Commentary: S$59.90 to watch Barclays Premier League matches in Singapore

July 27th, 2013 | by Alfred Siew
Commentary: S$59.90 to watch Barclays Premier League matches in Singapore

 (credit: vagueonthehow, Creative Commons)

So, after all that is said and done, this is the final score for football fans looking to watch Barclays Premier League matches from next month – pay SingTel S$59.90 a month.

The “red” operator wasted little time revealing the prices yesterday evening, hours after it was told once again to show its live telecasts on both its own mio TV channels as well as rival StarHub’s cable TV channels.

Minister for Communications and Information, Yaacob Ibrahim, had confirmed that SingTel would be sharing the content, in rejecting its appeal.

What this means is that StarHub subscribers can now watch the Barclays Premier League matches on their cable TV boxes, by simply signing up with SingTel and paying it directly. No need for two boxes any more.

That piece of good news, coming at the end of a months-long saga on TV rights in Singapore, will be tempered by the higher price that football fans now have to pay.

This has gone up from S$34.90 a month for the past three seasons to S$59.90 for the next three – a 70 per cent increase. That’s not what football fans want to hear.

SingTel has also been allowed a small victory. It can still separately sell a bundle of 80 channels, including the live football matches, for just S$64.90, to its existing customers.

The Media Development Authority (MDA) had okayed this exemption to the so-called “cross carriage” rules, because it believed viewers will benefit from such existing bundles.

However, SingTel cannot tweak such packages without the regulator’s consent, the MDA went to lengths to explain in a tough-sounding note yesterday.

In the larger scheme of things, a clear precedent has been set. The government has learnt lessons from its “hands off” approach in previous years and is now prepared to bring out the rod should a pay-TV operator test its resolve.

SingTel bosses who had claimed all along that its deal with the British rights owners was “non exclusive”, despite all the tell-tale signs of an exclusive deal, might now think twice about going down the same path again in future.

Should football fans be disappointed that the cross carriage rules did not deliver cheaper prices?

In the long term, no. The reality is the cost of football TV rights has skyrocketed around the world in the past few seasons. The same wrangle for rights has gone on in several places, including in Britain itself.

Viewers in other countries sometimes pay less if pay-TV operators manage to rake in enough advertisements to make a profit. Singapore has a small market and may not benefit from the same model.

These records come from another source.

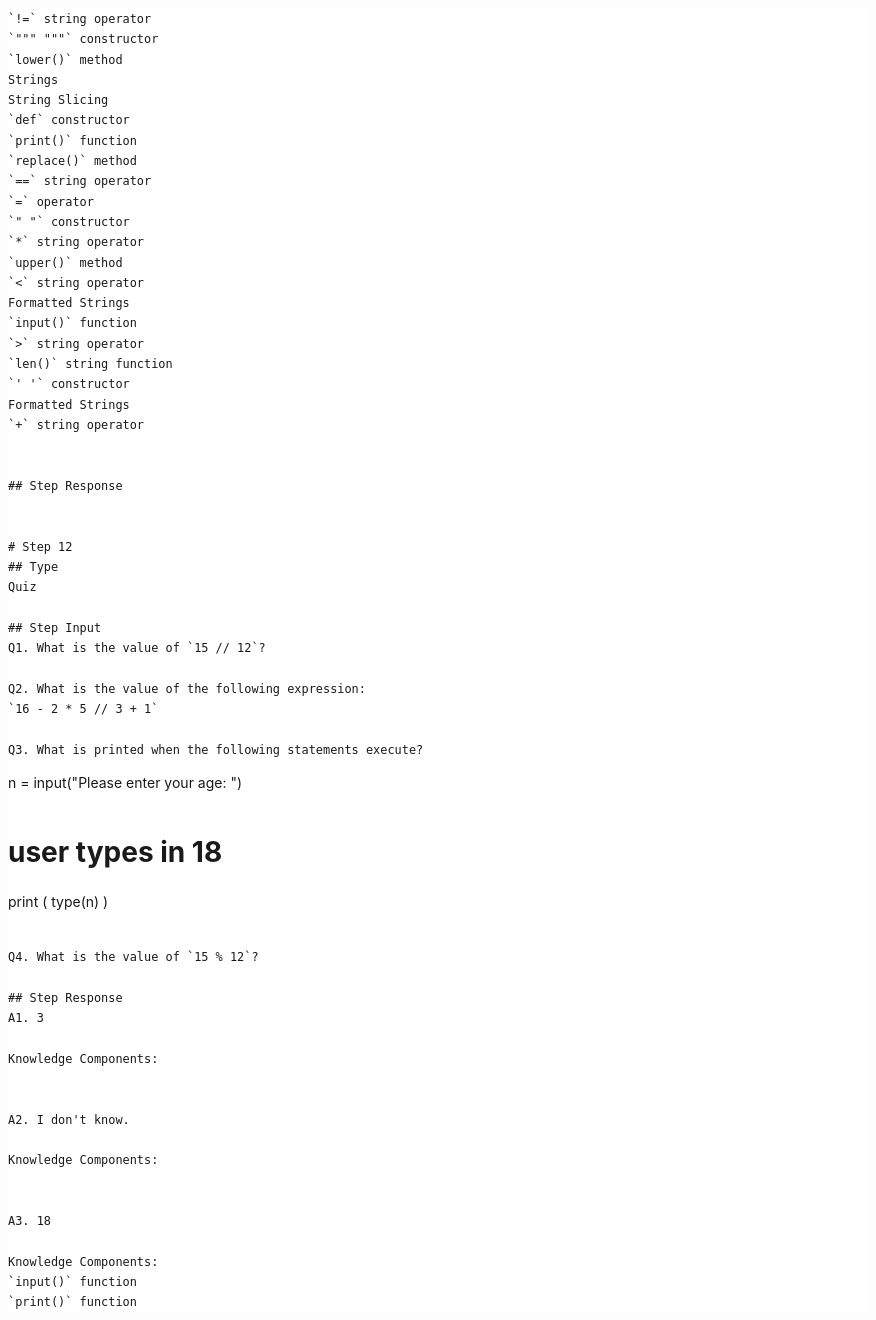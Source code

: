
 ```
`!=` string operator
`""" """` constructor
`lower()` method
Strings
String Slicing
`def` constructor
`print()` function
`replace()` method
`==` string operator
`=` operator
`" "` constructor
`*` string operator
`upper()` method
`<` string operator
Formatted Strings
`input()` function
`>` string operator
`len()` string function
`' '` constructor
Formatted Strings
`+` string operator


## Step Response


# Step 12
## Type
Quiz

## Step Input
Q1. What is the value of `15 // 12`?

Q2. What is the value of the following expression:
`16 - 2 * 5 // 3 + 1`

Q3. What is printed when the following statements execute?
```
n = input("Please enter your age: ")
# user types in 18
print ( type(n) )
```

Q4. What is the value of `15 % 12`?

## Step Response
A1. 3

Knowledge Components:


A2. I don't know.

Knowledge Components:


A3. 18

Knowledge Components:
`input()` function
`print()` function

```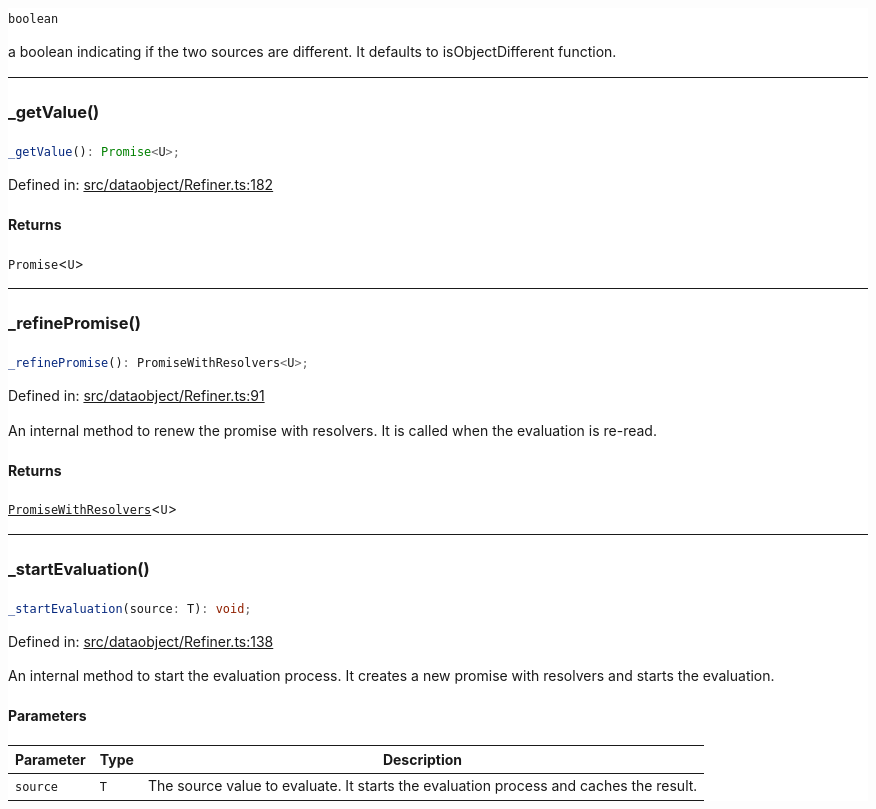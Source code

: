 `boolean`

a boolean indicating if the two sources are different.
It defaults to isObjectDifferent function.

***

### \_getValue()

```ts
_getValue(): Promise<U>;
```

Defined in: [src/dataobject/Refiner.ts:182](https://github.com/vrtmrz/octagonal-wheels/blob/main/src/dataobject/Refiner.ts#L182)

#### Returns

`Promise`\<`U`\>

***

### \_refinePromise()

```ts
_refinePromise(): PromiseWithResolvers<U>;
```

Defined in: [src/dataobject/Refiner.ts:91](https://github.com/vrtmrz/octagonal-wheels/blob/main/src/dataobject/Refiner.ts#L91)

An internal method to renew the promise with resolvers.
It is called when the evaluation is re-read.

#### Returns

[`PromiseWithResolvers`](../../../../promises/type-aliases/PromiseWithResolvers.md)\<`U`\>

***

### \_startEvaluation()

```ts
_startEvaluation(source: T): void;
```

Defined in: [src/dataobject/Refiner.ts:138](https://github.com/vrtmrz/octagonal-wheels/blob/main/src/dataobject/Refiner.ts#L138)

An internal method to start the evaluation process.
It creates a new promise with resolvers and starts the evaluation.

#### Parameters

| Parameter | Type | Description |
| ------ | ------ | ------ |
| `source` | `T` | The source value to evaluate. It starts the evaluation process and caches the result. |
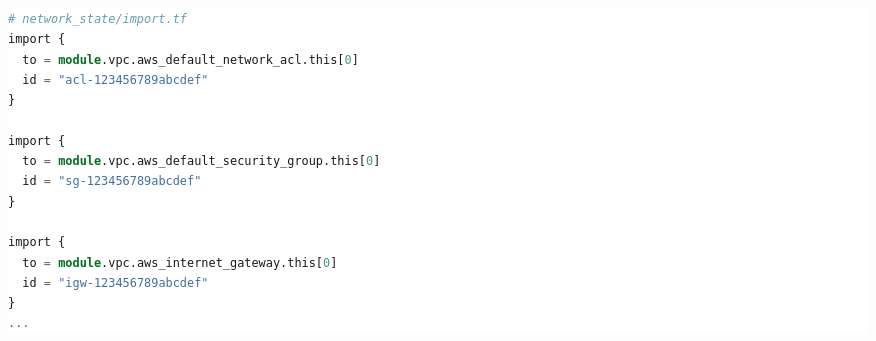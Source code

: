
 ```terraform
```

```terraform
# network_state/import.tf
import {
  to = module.vpc.aws_default_network_acl.this[0]
  id = "acl-123456789abcdef"
}

import {
  to = module.vpc.aws_default_security_group.this[0]
  id = "sg-123456789abcdef"
}

import {
  to = module.vpc.aws_internet_gateway.this[0]
  id = "igw-123456789abcdef"
}
...
```
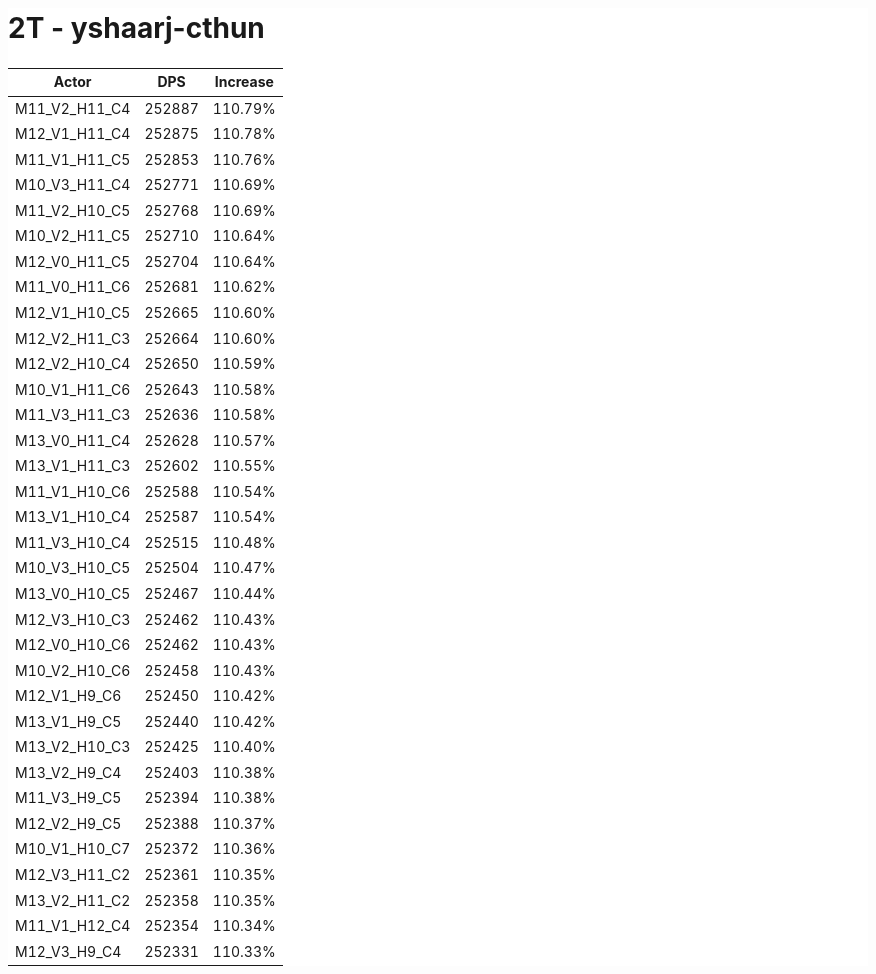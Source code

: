 # 2T - yshaarj-cthun
| Actor | DPS | Increase |
|---|:---:|:---:|
|M11_V2_H11_C4|252887|110.79%|
|M12_V1_H11_C4|252875|110.78%|
|M11_V1_H11_C5|252853|110.76%|
|M10_V3_H11_C4|252771|110.69%|
|M11_V2_H10_C5|252768|110.69%|
|M10_V2_H11_C5|252710|110.64%|
|M12_V0_H11_C5|252704|110.64%|
|M11_V0_H11_C6|252681|110.62%|
|M12_V1_H10_C5|252665|110.60%|
|M12_V2_H11_C3|252664|110.60%|
|M12_V2_H10_C4|252650|110.59%|
|M10_V1_H11_C6|252643|110.58%|
|M11_V3_H11_C3|252636|110.58%|
|M13_V0_H11_C4|252628|110.57%|
|M13_V1_H11_C3|252602|110.55%|
|M11_V1_H10_C6|252588|110.54%|
|M13_V1_H10_C4|252587|110.54%|
|M11_V3_H10_C4|252515|110.48%|
|M10_V3_H10_C5|252504|110.47%|
|M13_V0_H10_C5|252467|110.44%|
|M12_V3_H10_C3|252462|110.43%|
|M12_V0_H10_C6|252462|110.43%|
|M10_V2_H10_C6|252458|110.43%|
|M12_V1_H9_C6|252450|110.42%|
|M13_V1_H9_C5|252440|110.42%|
|M13_V2_H10_C3|252425|110.40%|
|M13_V2_H9_C4|252403|110.38%|
|M11_V3_H9_C5|252394|110.38%|
|M12_V2_H9_C5|252388|110.37%|
|M10_V1_H10_C7|252372|110.36%|
|M12_V3_H11_C2|252361|110.35%|
|M13_V2_H11_C2|252358|110.35%|
|M11_V1_H12_C4|252354|110.34%|
|M12_V3_H9_C4|252331|110.33%|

Ultimately, the cost of watching your favourite teams is tied to market dynamics often beyond the complete control of the players and regulator in Singapore. With or without the country’s cross carriage rules, prices are likely to have gone up.

Higher or lower than the S$59.90 now? That’s hard to say. Like with any business, operators such as SingTel will have to make sure it makes money from this enterprise, by pricing it high enough to cover costs while ensuring enough customers buy in.

More importantly, the business model now has to change. And this is what couch potatoes in Singapore – not just football fans – should be happy about in the years to come.

The old strategy for both StarHub and SingTel was to go out and get hold of popular TV content and sign an exclusive deal to prevent a rival from showing it.

Then, after locking in users, each operator could try to crawl back some of the cost of expensive content bids by up-selling services such as phone and broadband, possibly at a high cost.

The bad thing about such competition is that Singapore is the ultimate loser. Users are locked in to one operator, while each operator is forced to bid exorbitant amounts to grab the exclusive content that guarantees such lock-ins.

Only the rights owners, usually foreign content companies, laugh all the way to the bank. Consumers lack choice and operators are bound to high costs, which they ultimately have to pass on to consumers.

That is changing now, after this long-drawn saga on football TV rights. Since they cannot lock in users now, Singapore’s operators will find less incentive to bid huge amounts for exclusive content. That part of the cost, at least, is likely to go down.

Can an operator still charge a sky-high price since it has the rights for Singapore? Sure, but it has to make its service attractive to users too. Price it too high and users are driven to watch from alternative sources online.

That’s the other thing that will impact prices of TV content. As online streaming becomes common on phones, tablets and PCs, pay-TV operators will have to rethink how best to bid for content and sell their services in the years ahead.

It may still cost more to watch football in future – that’s down to demand, which is evident everywhere Manchester United, Arsenal and Liverpool have travelled and been mobbed in their global tours in recent weeks.

But at least for Singapore, users should no longer be bound to the wrong type of competition that had characterised the industry here for many years.